Esses três elementos formadores (português, índio, negro) aparecem inter-relacionados em obras que abordam o tópico seguinte, isto é, quais foram as características da sociedade que eles constituíram no Brasil, sob a liderança absoluta do português. A primeira que indicarei é Casa grande e senzala (1933), de Gilberto Freyre. O tempo passou (quase setenta anos), as críticas se acumularam, as pesquisas se renovaram e este livro continua vivíssimo, com os seus golpes de gênio e a sua escrita admirável – livre, sem vínculos acadêmicos, inspirada como a de um romance de alto voo. Verdadeiro acontecimento na história da cultura brasileira, ele veio revolucionar a visão predominante, completando a noção de raça (que vinha norteando até então os estudos sobre a nossa sociedade) pela de cultura; mostrando o papel do negro no tecido mais íntimo da vida familiar e do caráter do brasileiro; dissecando o relacionamento das três raças e dando ao fato da mestiçagem uma significação inédita. Cheio de pontos de vista originais, sugeriu entre outras coisas que o Brasil é uma espécie de prefiguração do mundo futuro, que será marcado pela fusão inevitável de raças e culturas.

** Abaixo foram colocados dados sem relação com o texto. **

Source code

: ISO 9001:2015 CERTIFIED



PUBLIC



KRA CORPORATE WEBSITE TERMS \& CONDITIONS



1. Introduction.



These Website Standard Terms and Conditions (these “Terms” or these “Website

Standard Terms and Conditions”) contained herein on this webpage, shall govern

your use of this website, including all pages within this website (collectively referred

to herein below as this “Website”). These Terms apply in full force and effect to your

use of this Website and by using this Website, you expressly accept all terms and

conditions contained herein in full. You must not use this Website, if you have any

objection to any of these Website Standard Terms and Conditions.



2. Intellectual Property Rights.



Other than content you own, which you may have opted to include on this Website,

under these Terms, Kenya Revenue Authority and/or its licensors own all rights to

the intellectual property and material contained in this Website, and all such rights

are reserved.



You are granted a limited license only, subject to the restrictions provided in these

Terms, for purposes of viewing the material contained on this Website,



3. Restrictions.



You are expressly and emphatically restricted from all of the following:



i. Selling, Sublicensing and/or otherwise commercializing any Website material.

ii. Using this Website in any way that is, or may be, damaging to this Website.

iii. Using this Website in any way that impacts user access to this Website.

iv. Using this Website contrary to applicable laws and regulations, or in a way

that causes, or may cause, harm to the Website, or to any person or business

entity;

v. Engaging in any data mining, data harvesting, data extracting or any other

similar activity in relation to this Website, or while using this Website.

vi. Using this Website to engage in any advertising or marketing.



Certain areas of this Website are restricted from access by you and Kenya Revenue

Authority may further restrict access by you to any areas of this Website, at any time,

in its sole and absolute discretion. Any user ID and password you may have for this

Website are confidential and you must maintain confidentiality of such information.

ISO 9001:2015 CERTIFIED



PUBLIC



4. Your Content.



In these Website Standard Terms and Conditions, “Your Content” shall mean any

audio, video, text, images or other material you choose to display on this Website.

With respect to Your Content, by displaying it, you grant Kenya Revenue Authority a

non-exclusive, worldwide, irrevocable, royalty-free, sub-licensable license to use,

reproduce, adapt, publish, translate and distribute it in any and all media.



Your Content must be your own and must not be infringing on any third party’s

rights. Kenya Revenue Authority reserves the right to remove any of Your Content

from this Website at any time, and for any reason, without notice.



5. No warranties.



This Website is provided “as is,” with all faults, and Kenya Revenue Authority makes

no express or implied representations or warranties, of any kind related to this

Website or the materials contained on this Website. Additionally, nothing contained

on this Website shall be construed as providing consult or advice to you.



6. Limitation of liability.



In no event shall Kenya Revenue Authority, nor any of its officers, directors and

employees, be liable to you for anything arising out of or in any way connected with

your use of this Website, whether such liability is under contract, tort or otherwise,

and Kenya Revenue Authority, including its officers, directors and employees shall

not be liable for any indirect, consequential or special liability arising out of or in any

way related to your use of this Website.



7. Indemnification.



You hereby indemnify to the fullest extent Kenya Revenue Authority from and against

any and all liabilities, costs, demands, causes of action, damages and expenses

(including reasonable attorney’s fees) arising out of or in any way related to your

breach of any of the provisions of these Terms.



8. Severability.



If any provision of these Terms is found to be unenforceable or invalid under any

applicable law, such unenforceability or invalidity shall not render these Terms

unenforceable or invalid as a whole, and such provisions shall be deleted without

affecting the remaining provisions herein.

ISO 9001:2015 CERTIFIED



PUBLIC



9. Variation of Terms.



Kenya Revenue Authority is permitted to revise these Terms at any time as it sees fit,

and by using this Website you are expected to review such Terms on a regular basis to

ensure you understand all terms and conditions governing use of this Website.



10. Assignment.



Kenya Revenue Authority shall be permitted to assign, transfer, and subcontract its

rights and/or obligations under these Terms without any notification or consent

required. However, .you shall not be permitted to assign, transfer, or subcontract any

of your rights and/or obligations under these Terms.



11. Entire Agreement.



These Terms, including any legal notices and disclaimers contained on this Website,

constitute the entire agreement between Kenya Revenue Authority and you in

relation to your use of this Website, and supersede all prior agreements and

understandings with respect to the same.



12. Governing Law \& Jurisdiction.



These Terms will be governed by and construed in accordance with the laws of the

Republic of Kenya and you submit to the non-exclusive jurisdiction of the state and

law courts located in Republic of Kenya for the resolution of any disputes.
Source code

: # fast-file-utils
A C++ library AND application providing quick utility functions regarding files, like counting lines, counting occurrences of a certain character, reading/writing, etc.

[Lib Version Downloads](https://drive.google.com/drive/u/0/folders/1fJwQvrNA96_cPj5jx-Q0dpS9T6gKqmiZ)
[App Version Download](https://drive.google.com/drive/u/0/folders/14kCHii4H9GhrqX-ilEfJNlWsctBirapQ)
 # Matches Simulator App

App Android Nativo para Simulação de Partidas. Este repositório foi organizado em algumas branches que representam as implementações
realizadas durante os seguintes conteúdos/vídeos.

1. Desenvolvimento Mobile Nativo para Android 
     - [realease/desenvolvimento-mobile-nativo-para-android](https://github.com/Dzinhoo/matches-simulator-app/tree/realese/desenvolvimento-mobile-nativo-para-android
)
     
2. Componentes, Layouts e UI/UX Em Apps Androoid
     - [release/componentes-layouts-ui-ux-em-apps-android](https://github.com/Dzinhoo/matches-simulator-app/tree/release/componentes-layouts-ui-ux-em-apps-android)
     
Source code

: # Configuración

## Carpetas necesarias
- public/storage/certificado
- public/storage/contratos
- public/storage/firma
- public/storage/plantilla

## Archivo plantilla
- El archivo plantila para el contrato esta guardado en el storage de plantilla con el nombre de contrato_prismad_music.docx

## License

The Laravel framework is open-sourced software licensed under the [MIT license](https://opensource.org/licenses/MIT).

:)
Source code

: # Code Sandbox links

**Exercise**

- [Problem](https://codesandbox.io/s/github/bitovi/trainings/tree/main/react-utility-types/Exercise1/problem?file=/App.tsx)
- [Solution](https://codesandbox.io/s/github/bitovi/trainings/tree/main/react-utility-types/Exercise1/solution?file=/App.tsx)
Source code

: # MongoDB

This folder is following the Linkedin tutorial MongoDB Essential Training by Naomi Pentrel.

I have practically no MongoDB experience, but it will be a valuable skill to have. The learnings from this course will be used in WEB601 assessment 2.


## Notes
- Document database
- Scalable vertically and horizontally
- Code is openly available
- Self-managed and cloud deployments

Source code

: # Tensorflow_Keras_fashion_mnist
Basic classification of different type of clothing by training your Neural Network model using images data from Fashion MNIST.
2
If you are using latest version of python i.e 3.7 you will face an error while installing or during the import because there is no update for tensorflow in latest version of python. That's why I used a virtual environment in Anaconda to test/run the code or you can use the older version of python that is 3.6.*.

Sobre o mesmo tópico (a sociedade colonial fundadora) é preciso ler também Formação do Brasil contemporâneo, Colônia (1942), de Caio Prado Júnior, que focaliza a realidade de um ângulo mais econômico do que cultural. É admirável, neste outro clássico, o estudo da expansão demográfica que foi configurando o perfil do território – estudo feito com percepção de geógrafo, que serve de base física para a análise das atividades econômicas (regidas pelo fornecimento de gêneros requeridos pela Europa), sobre as quais Caio Prado Júnior engasta a organização política e social, com articulação muito coerente, que privilegia a dimensão material. 

Caracterizada a sociedade colonial, o tema imediato é a independência política, que leva a pensar em dois livros de Oliveira Lima: D. João VI no Brasil (1909) e O movimento da Independência (1922), sendo que o primeiro é das maiores obras da nossa historiografia. No entanto, prefiro indicar um outro, aparentemente fora do assunto: A América Latina, Males de origem (1905), de Manuel Bonfim. Nele a independência é de fato o eixo, porque, depois de analisar a brutalidade das classes dominantes, parasitas do trabalho escravo, mostra como elas promoveram a separação política para conservar as coisas como eram e prolongar o seu domínio. Daí (é a maior contribuição do livro) decorre o conservadorismo, marca da política e do pensamento brasileiro, que se multiplica insidiosamente de várias formas e impede a marcha da justiça social. Manuel Bonfim não tinha a envergadura de Oliveira Lima, monarquista e conservador, mas tinha pendores socialistas que lhe permitiram desmascarar o panorama da desigualdade e da opressão no Brasil (e em toda a América Latina).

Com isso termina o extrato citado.